Policjanci znaleźli również około 150 kilogramów roślinnego suszu oraz 40 kilogramów (w kilogramowych paczkach) gotowej do sprzedaży marihuany. Ponadto, funkcjonariusze zabezpieczyli sześć zbiorników z różnymi chemikaliami.
W ocenie policji budynek powstał z myślą o założeniu plantacji. Miał on specjalne zapadnie, maskownice otwierane hydraulicznie, przez które prowadziły kanały do podziemi, a następnie do kilku hal z uprawą roślin. Sadzonki konopi obsługiwał w pełni zautomatyzowany i skomputeryzowany system nawadniania, nawożenia i oświetlenia.
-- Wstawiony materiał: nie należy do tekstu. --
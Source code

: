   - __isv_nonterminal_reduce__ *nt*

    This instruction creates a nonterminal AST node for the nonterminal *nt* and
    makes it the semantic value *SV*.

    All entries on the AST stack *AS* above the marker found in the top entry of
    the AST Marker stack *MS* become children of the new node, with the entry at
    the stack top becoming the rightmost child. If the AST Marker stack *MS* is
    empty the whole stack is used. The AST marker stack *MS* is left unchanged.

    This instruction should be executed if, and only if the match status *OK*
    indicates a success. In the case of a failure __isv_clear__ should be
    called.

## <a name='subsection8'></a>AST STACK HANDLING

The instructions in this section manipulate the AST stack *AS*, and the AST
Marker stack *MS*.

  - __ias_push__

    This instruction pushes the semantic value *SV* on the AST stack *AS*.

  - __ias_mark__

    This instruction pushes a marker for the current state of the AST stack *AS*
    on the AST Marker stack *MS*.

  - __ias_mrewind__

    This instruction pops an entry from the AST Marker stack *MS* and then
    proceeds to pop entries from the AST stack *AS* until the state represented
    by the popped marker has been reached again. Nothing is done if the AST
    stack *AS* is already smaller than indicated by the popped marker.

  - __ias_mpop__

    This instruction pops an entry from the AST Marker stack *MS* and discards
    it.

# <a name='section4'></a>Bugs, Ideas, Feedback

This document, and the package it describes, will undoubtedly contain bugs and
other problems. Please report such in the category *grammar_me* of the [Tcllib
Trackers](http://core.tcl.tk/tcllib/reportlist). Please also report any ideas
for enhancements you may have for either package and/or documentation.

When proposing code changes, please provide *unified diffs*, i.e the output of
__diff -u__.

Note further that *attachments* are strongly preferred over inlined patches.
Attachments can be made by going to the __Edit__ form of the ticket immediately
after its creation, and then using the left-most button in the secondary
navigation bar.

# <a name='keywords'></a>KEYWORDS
Plantacja wyposażona była również w drogi ewakuacji. Były to kanały prowadzące poza budynek. Ukryte wyjścia znajdowały się w pobliskim kompleksie leśnym. Cały obszar, był monitorowany za pomocą systemu kamer. Właściciel posesji, mieszkaniec Kórnika Janusz P. miał zarejestrowaną tam działalność gospodarczą - pralnię chemiczną. Była to "przykrywka" dla plantacji.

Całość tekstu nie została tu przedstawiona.